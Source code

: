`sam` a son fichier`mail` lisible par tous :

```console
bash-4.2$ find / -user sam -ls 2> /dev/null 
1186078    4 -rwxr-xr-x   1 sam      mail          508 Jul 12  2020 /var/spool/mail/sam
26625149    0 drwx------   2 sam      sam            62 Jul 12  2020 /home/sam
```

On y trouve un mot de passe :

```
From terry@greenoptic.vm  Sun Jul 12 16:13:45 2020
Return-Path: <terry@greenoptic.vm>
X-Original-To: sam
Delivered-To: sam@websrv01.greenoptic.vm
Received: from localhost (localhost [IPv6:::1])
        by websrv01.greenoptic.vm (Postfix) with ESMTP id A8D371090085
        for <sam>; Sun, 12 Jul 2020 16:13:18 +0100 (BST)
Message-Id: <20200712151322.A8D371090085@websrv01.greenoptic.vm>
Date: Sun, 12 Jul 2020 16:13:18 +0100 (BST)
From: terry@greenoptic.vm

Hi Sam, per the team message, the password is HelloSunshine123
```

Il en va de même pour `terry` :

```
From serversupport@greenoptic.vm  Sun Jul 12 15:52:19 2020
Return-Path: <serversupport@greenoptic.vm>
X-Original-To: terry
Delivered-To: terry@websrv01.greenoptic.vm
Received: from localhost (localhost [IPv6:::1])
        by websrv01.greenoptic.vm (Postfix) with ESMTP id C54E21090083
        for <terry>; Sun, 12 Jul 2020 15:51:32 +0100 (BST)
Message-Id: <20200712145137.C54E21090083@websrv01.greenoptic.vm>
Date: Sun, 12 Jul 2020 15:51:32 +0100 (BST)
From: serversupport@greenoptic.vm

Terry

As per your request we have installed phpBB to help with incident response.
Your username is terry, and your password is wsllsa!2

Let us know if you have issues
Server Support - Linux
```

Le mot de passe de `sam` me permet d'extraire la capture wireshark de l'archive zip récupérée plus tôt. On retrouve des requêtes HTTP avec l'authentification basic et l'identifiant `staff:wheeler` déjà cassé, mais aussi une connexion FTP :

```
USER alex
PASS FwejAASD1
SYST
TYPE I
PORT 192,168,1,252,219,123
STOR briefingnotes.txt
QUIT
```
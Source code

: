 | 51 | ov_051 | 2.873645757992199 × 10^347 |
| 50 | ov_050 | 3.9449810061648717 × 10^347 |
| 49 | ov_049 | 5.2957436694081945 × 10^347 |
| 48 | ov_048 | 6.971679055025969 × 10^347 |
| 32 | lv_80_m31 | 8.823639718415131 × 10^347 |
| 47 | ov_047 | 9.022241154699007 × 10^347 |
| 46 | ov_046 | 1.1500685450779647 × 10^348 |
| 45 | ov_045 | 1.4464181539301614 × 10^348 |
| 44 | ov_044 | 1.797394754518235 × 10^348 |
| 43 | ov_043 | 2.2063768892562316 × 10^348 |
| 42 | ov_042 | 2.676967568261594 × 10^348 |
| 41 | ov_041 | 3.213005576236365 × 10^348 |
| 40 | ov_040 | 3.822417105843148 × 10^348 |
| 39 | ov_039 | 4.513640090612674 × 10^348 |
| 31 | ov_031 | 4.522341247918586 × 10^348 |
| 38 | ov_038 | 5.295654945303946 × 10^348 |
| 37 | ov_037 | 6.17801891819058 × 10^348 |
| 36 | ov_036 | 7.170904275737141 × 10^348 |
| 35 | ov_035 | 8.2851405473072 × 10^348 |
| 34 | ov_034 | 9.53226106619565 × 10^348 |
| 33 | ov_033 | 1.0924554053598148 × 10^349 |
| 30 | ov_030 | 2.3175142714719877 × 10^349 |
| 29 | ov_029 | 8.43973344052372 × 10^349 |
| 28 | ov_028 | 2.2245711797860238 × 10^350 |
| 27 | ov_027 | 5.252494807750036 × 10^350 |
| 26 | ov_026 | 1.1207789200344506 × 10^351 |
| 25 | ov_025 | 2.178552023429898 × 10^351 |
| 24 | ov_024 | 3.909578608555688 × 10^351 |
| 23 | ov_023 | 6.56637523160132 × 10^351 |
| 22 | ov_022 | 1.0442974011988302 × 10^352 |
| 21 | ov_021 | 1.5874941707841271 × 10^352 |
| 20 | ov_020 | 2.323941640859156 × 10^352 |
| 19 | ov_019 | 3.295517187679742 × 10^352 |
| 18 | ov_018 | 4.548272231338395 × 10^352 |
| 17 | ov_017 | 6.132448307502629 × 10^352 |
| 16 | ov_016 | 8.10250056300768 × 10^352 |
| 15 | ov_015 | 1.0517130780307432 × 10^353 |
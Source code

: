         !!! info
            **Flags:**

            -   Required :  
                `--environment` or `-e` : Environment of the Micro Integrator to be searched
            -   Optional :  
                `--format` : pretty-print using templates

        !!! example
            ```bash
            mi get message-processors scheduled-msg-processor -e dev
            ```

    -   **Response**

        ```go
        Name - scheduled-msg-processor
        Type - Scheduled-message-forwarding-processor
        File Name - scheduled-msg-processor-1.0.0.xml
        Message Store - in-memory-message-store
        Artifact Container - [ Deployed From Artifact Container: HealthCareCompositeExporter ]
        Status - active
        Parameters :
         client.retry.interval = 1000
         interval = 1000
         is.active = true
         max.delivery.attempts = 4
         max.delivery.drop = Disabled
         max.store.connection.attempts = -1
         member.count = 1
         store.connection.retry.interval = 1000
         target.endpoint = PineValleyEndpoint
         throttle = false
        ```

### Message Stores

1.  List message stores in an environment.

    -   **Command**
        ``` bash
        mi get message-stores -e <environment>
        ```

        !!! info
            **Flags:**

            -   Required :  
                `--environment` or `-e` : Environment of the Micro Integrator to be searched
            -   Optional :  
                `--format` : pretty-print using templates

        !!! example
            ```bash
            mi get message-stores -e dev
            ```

## Work instructions
Return the listing in full, matching each word exactly.

## Output of the task
Source code

:`sam` a son fichier`mail` lisible par tous :

```console
bash-4.2$ find / -user sam -ls 2> /dev/null 
1186078    4 -rwxr-xr-x   1 sam      mail          508 Jul 12  2020 /var/spool/mail/sam
26625149    0 drwx------   2 sam      sam            62 Jul 12  2020 /home/sam
```

On y trouve un mot de passe :

```
From terry@greenoptic.vm  Sun Jul 12 16:13:45 2020
Return-Path: <terry@greenoptic.vm>
X-Original-To: sam
Delivered-To: sam@websrv01.greenoptic.vm
Received: from localhost (localhost [IPv6:::1])
        by websrv01.greenoptic.vm (Postfix) with ESMTP id A8D371090085
        for <sam>; Sun, 12 Jul 2020 16:13:18 +0100 (BST)
Message-Id: <20200712151322.A8D371090085@websrv01.greenoptic.vm>
Date: Sun, 12 Jul 2020 16:13:18 +0100 (BST)
From: terry@greenoptic.vm

Hi Sam, per the team message, the password is HelloSunshine123
```

Il en va de même pour `terry` :

```
From serversupport@greenoptic.vm  Sun Jul 12 15:52:19 2020
Return-Path: <serversupport@greenoptic.vm>
X-Original-To: terry
Delivered-To: terry@websrv01.greenoptic.vm
Received: from localhost (localhost [IPv6:::1])
        by websrv01.greenoptic.vm (Postfix) with ESMTP id C54E21090083
        for <terry>; Sun, 12 Jul 2020 15:51:32 +0100 (BST)
Message-Id: <20200712145137.C54E21090083@websrv01.greenoptic.vm>
Date: Sun, 12 Jul 2020 15:51:32 +0100 (BST)
From: serversupport@greenoptic.vm

Terry

As per your request we have installed phpBB to help with incident response.
Your username is terry, and your password is wsllsa!2

Let us know if you have issues
Server Support - Linux
```

Le mot de passe de `sam` me permet d'extraire la capture wireshark de l'archive zip récupérée plus tôt. On retrouve des requêtes HTTP avec l'authentification basic et l'identifiant `staff:wheeler` déjà cassé, mais aussi une connexion FTP :

```
USER alex
PASS FwejAASD1
SYST
TYPE I
PORT 192,168,1,252,219,123
STOR briefingnotes.txt
QUIT
```
Source code

: | 51 | ov_051 | 2.873645757992199 × 10^347 |
| 50 | ov_050 | 3.9449810061648717 × 10^347 |
| 49 | ov_049 | 5.2957436694081945 × 10^347 |
| 48 | ov_048 | 6.971679055025969 × 10^347 |
| 32 | lv_80_m31 | 8.823639718415131 × 10^347 |
| 47 | ov_047 | 9.022241154699007 × 10^347 |
| 46 | ov_046 | 1.1500685450779647 × 10^348 |
| 45 | ov_045 | 1.4464181539301614 × 10^348 |
| 44 | ov_044 | 1.797394754518235 × 10^348 |
| 43 | ov_043 | 2.2063768892562316 × 10^348 |
| 42 | ov_042 | 2.676967568261594 × 10^348 |
| 41 | ov_041 | 3.213005576236365 × 10^348 |
| 40 | ov_040 | 3.822417105843148 × 10^348 |
| 39 | ov_039 | 4.513640090612674 × 10^348 |
| 31 | ov_031 | 4.522341247918586 × 10^348 |
| 38 | ov_038 | 5.295654945303946 × 10^348 |
| 37 | ov_037 | 6.17801891819058 × 10^348 |
| 36 | ov_036 | 7.170904275737141 × 10^348 |
| 35 | ov_035 | 8.2851405473072 × 10^348 |
| 34 | ov_034 | 9.53226106619565 × 10^348 |
| 33 | ov_033 | 1.0924554053598148 × 10^349 |
| 30 | ov_030 | 2.3175142714719877 × 10^349 |
| 29 | ov_029 | 8.43973344052372 × 10^349 |
| 28 | ov_028 | 2.2245711797860238 × 10^350 |
| 27 | ov_027 | 5.252494807750036 × 10^350 |
| 26 | ov_026 | 1.1207789200344506 × 10^351 |
| 25 | ov_025 | 2.178552023429898 × 10^351 |
| 24 | ov_024 | 3.909578608555688 × 10^351 |
| 23 | ov_023 | 6.56637523160132 × 10^351 |
| 22 | ov_022 | 1.0442974011988302 × 10^352 |
| 21 | ov_021 | 1.5874941707841271 × 10^352 |
| 20 | ov_020 | 2.323941640859156 × 10^352 |
| 19 | ov_019 | 3.295517187679742 × 10^352 |
| 18 | ov_018 | 4.548272231338395 × 10^352 |
| 17 | ov_017 | 6.132448307502629 × 10^352 |
| 16 | ov_016 | 8.10250056300768 × 10^352 |
| 15 | ov_015 | 1.0517130780307432 × 10^353 |
Source code

:         !!! info
            **Flags:**

            -   Required :  
                `--environment` or `-e` : Environment of the Micro Integrator to be searched
            -   Optional :  
                `--format` : pretty-print using templates

        !!! example
            ```bash
            mi get message-processors scheduled-msg-processor -e dev
            ```

    -   **Response**

        ```go
        Name - scheduled-msg-processor
        Type - Scheduled-message-forwarding-processor
        File Name - scheduled-msg-processor-1.0.0.xml
        Message Store - in-memory-message-store
        Artifact Container - [ Deployed From Artifact Container: HealthCareCompositeExporter ]
        Status - active
        Parameters :
         client.retry.interval = 1000
         interval = 1000
         is.active = true
         max.delivery.attempts = 4
         max.delivery.drop = Disabled
         max.store.connection.attempts = -1
         member.count = 1
         store.connection.retry.interval = 1000
         target.endpoint = PineValleyEndpoint
         throttle = false
        ```

### Message Stores

1.  List message stores in an environment.

    -   **Command**
        ``` bash
        mi get message-stores -e <environment>
        ```

        !!! info
            **Flags:**

            -   Required :  
                `--environment` or `-e` : Environment of the Micro Integrator to be searched
            -   Optional :  
                `--format` : pretty-print using templates

        !!! example
            ```bash
            mi get message-stores -e dev
            ```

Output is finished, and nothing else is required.